Em todos os casos, houve uma mobilização da sociedade e do governo, na forma de investimentos públicos e privados, programas estruturantes, ajustes na regulamentação vigente, incentivos fiscais, dentre outros, que permitiram a inserção gradual de novas energias a um custo competitivo para a sociedade. Para o momento atual da transição energética, não será diferente.
O coprocessamento dos óleos vegetais disponíveis, como a soja, é a opção mais econômica que se dispõe atualmente, agregando mais valor aos ativos de refino existentes no país e ao potencial agro que o Brasil dispõe. Alternativas complementares estão sendo construídas em relação às matérias-primas e às novas tecnologias, ao seu tempo e de olho na economicidade da oferta de energia sustentável.

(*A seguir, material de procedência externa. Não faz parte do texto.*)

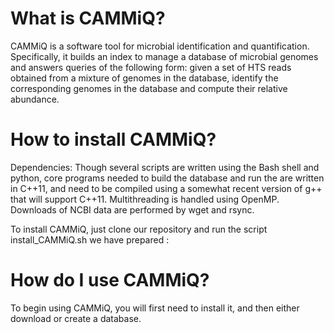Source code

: # What is CAMMiQ?

CAMMiQ is a software tool for microbial identification and quantification. Specifically, it builds an index to manage a database of microbial genomes and 
answers queries of the following form: given a set of HTS reads obtained from a mixture of genomes in the database,
identify the corresponding genomes in the database and compute their relative abundance.

# How to install CAMMiQ?
Dependencies: Though several scripts are written using the Bash shell and python, core programs needed to build the database and run the are written in C++11, and need to be compiled using a somewhat recent version of g++ that will support C++11. Multithreading is handled using OpenMP. Downloads of NCBI data are performed by wget and rsync.

To install CAMMiQ, just clone our repository and run the script install_CAMMiQ.sh we have prepared :

# How do I use CAMMiQ?
To begin using CAMMiQ, you will first need to install it, and then either download or create a database.

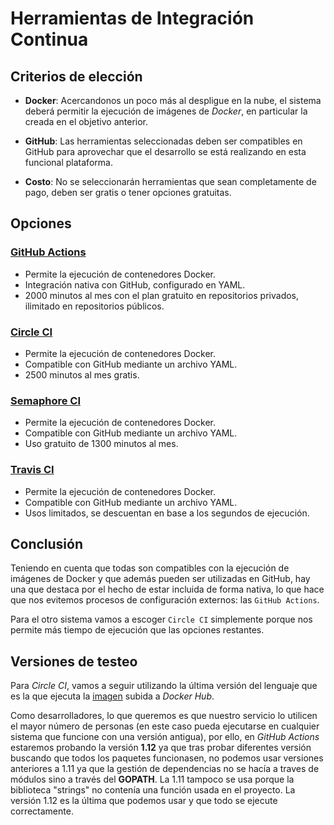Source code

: # Herramientas de Integración Continua
## Criterios de elección
- **Docker**: Acercandonos un poco más al despligue en la nube, el sistema deberá permitir la ejecución de imágenes de *Docker*, en particular la creada en el objetivo anterior.

- **GitHub**: Las herramientas seleccionadas deben ser compatibles en GitHub para aprovechar que el desarrollo se está realizando en esta funcional plataforma.

- **Costo**: No se seleccionarán herramientas que sean completamente de pago, deben ser gratis o tener opciones gratuitas.

## Opciones
### [GitHub Actions](https://docs.github.com/es/actions)
- Permite la ejecución de contenedores Docker.
- Integración nativa con GitHub, configurado en YAML.
- 2000 minutos al mes con el plan gratuito en repositorios privados, ilimitado en repositorios públicos.

### [Circle CI](https://circleci.com/)
- Permite la ejecución de contenedores Docker.
- Compatible con GitHub mediante un archivo YAML.
- 2500 minutos al mes gratis.

### [Semaphore CI](https://semaphoreci.com/)
- Permite la ejecución de contenedores Docker.
- Compatible con GitHub mediante un archivo YAML.
- Uso gratuito de 1300 minutos al mes.

### [Travis CI](https://www.travis-ci.com/)
- Permite la ejecución de contenedores Docker.
- Compatible con GitHub mediante un archivo YAML.
- Usos limitados, se descuentan en base a los segundos de ejecución.

## Conclusión
Teniendo en cuenta que todas son compatibles con la ejecución de imágenes de Docker y que además pueden ser utilizadas en GitHub, hay una que destaca por el hecho de estar incluida de forma nativa, lo que hace que nos evitemos procesos de configuración externos: las `GitHub Actions`.

Para el otro sistema vamos a escoger `Circle CI` simplemente porque nos permite más tiempo de ejecución que las opciones restantes.

## Versiones de testeo
Para *Circle CI*, vamos a seguir utilizando la última versión del lenguaje que es la que ejecuta la [imagen](https://hub.docker.com/repository/docker/mario25402/asketsiit/general) subida a *Docker Hub*.

Como desarrolladores, lo que queremos es que nuestro servicio lo utilicen el mayor número de personas (en este caso pueda ejecutarse en cualquier sistema que funcione con una versión antigua), por ello, en *GitHub Actions* estaremos probando la versión **1.12** ya que tras probar diferentes versión buscando que todos los paquetes funcionasen, no podemos usar versiones anteriores a 1.11 ya que la gestión de dependencias no se hacía a traves de módulos sino a través del **GOPATH**. La 1.11 tampoco se usa porque la biblioteca "strings" no contenía una función usada en el proyecto. La versión 1.12 es la última que podemos usar y que todo se ejecute correctamente.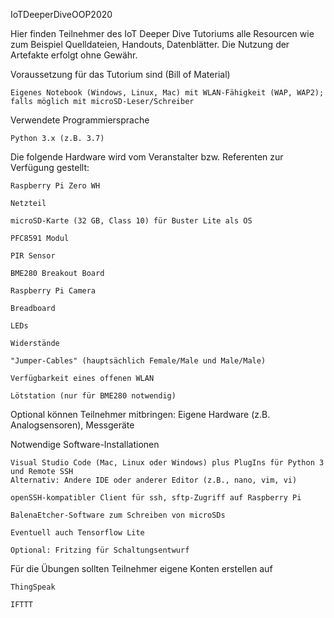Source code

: IoTDeeperDiveOOP2020

Hier finden Teilnehmer des IoT Deeper Dive Tutoriums alle Resourcen wie zum Beispiel Quelldateien, Handouts, Datenblätter.
Die Nutzung der Artefakte erfolgt ohne Gewähr.

  Voraussetzung für das Tutorium sind (Bill of Material)

    Eigenes Notebook (Windows, Linux, Mac) mit WLAN-Fähigkeit (WAP, WAP2); falls möglich mit microSD-Leser/Schreiber
    
  Verwendete Programmiersprache
  
    Python 3.x (z.B. 3.7)
  
  Die folgende Hardware wird vom Veranstalter bzw. Referenten zur Verfügung gestellt:
  
    Raspberry Pi Zero WH
    
    Netzteil
    
    microSD-Karte (32 GB, Class 10) für Buster Lite als OS
    
    PFC8591 Modul
    
    PIR Sensor
    
    BME280 Breakout Board
    
    Raspberry Pi Camera
    
    Breadboard
    
    LEDs
    
    Widerstände
    
    "Jumper-Cables" (hauptsächlich Female/Male und Male/Male)
    
    Verfügbarkeit eines offenen WLAN
    
    Lötstation (nur für BME280 notwendig)
    
    
Optional können Teilnehmer mitbringen: Eigene Hardware (z.B. Analogsensoren), Messgeräte
  

Notwendige Software-Installationen


    Visual Studio Code (Mac, Linux oder Windows) plus PlugIns für Python 3 und Remote SSH
    Alternativ: Andere IDE oder anderer Editor (z.B., nano, vim, vi)
  
    openSSH-kompatibler Client für ssh, sftp-Zugriff auf Raspberry Pi
  
    BalenaEtcher-Software zum Schreiben von microSDs
  
    Eventuell auch Tensorflow Lite
    
    Optional: Fritzing für Schaltungsentwurf
  
Für die Übungen sollten Teilnehmer eigene Konten erstellen auf

    ThingSpeak
  
    IFTTT
  
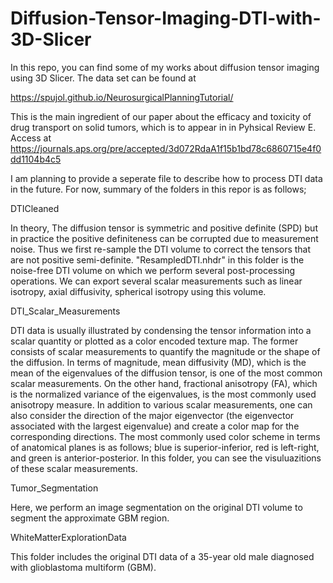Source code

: # Diffusion-Tensor-Imaging-DTI-with-3D-Slicer
In this repo, you can find some of my works about diffusion tensor imaging using 3D Slicer.  The data set can be found at

https://spujol.github.io/NeurosurgicalPlanningTutorial/

This is the main ingredient of our paper about the efficacy and toxicity of drug transport on solid
tumors, which is to appear in in Pyhsical Review E. Access at 
https://journals.aps.org/pre/accepted/3d072RdaA1f15b1bd78c6860715e4f0dd1104b4c5

I am planning to provide a seperate file to describe how to process DTI data in the future. For now, summary of the folders in this repor is as follows;

DTICleaned

In theory, The diffusion tensor is symmetric and positive definite (SPD) but in practice the positive definiteness can be corrupted due to measurement noise. 
Thus we first re-sample the DTI volume to correct the tensors that are not positive semi-definite. "ResampledDTI.nhdr" in this folder is the noise-free
DTI volume on which we perform several post-processing operations. We can export several scalar measurements such as linear 
isotropy, axial diffusivity, spherical isotropy using this volume. 

DTI_Scalar_Measurements

DTI data is usually illustrated by condensing the tensor information into a scalar quantity or plotted as a color encoded texture map. 
The former consists of scalar measurements to quantify the magnitude or the shape of the diffusion. In terms of magnitude, mean diffusivity (MD), which is the mean of the eigenvalues of
the diffusion tensor, is one of the most common scalar measurements. On the other hand, fractional anisotropy (FA), which is the normalized variance of the eigenvalues, is the most
commonly used anisotropy measure. In addition to various scalar measurements, one can also consider the direction of the major eigenvector (the eigenvector associated with the largest
eigenvalue) and create a color map for the corresponding directions. The most commonly used color scheme in terms of anatomical planes is as follows; blue is superior-inferior, red
is left-right, and green is anterior-posterior. In this folder, you can see the visuluazitions of these scalar measurements.

Tumor_Segmentation

Here, we perform an image segmentation on the original DTI volume to segment the approximate GBM region. 

WhiteMatterExplorationData

This folder includes the original DTI data of a 35-year old male diagnosed with glioblastoma multiform (GBM).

Garantir a oferta líquida de energia, outro pilar essencial no processo de transição, é parte do complexo movimento de transformação em curso. Neste sentido, a Petrobras atua fortemente para maximizar o uso das suas refinarias, bem como para ampliar a oferta de combustíveis (com investimentos no Gaslub, no segundo trem da Rnest e outros projetos de ampliação do refino e biorrefino), com total atenção ao racional econômico.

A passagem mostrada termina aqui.